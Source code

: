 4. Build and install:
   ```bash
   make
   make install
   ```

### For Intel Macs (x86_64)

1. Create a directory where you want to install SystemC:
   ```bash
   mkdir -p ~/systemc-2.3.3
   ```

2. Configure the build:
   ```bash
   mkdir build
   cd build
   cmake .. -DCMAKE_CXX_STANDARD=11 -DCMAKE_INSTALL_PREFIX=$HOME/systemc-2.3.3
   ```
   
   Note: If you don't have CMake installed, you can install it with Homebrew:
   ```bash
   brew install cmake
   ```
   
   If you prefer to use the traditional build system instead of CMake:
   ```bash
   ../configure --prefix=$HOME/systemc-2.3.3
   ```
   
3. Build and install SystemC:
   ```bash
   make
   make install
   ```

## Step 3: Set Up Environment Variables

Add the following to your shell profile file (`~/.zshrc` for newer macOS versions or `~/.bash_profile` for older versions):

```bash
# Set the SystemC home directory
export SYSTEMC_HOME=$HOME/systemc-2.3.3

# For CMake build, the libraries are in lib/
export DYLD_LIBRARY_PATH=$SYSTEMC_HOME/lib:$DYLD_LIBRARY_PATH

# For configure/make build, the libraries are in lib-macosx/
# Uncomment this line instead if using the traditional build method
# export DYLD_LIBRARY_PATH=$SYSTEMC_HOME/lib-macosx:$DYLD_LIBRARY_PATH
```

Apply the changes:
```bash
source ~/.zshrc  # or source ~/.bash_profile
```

Exercise instructions:
Check each line above for the string "export" and copy every line that has it.

Exercise response:
export SYSTEMC_HOME=$HOME/systemc-2.3.3
export DYLD_LIBRARY_PATH=$SYSTEMC_HOME/lib:$DYLD_LIBRARY_PATH
# export DYLD_LIBRARY_PATH=$SYSTEMC_HOME/lib-macosx:$DYLD_LIBRARY_PATH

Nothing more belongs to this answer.